[Excerpts from a dataset]
Segment Open
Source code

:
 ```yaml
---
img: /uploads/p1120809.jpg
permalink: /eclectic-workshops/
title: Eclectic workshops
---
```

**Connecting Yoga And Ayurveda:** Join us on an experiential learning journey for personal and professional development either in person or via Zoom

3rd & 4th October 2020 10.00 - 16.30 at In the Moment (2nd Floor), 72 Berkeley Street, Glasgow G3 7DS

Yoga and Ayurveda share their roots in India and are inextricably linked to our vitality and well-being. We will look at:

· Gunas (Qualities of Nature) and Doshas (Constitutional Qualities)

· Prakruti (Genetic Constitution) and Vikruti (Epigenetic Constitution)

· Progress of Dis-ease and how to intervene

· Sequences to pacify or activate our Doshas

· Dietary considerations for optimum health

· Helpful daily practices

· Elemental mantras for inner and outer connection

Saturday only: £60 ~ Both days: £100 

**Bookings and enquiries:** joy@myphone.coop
Segment Closed
__WHAT TO WORK ON__:
Each line from the one holding "Vikruti (Epigenetic Constitution)" to the end of the data above goes into the answer exactly as written, and no other line does.

__TASK RESPONSE__:
· Prakruti (Genetic Constitution) and Vikruti (Epigenetic Constitution)

· Progress of Dis-ease and how to intervene

· Sequences to pacify or activate our Doshas

· Dietary considerations for optimum health

· Helpful daily practices

· Elemental mantras for inner and outer connection

Saturday only: £60 ~ Both days: £100 

**Bookings and enquiries:** joy@myphone.coop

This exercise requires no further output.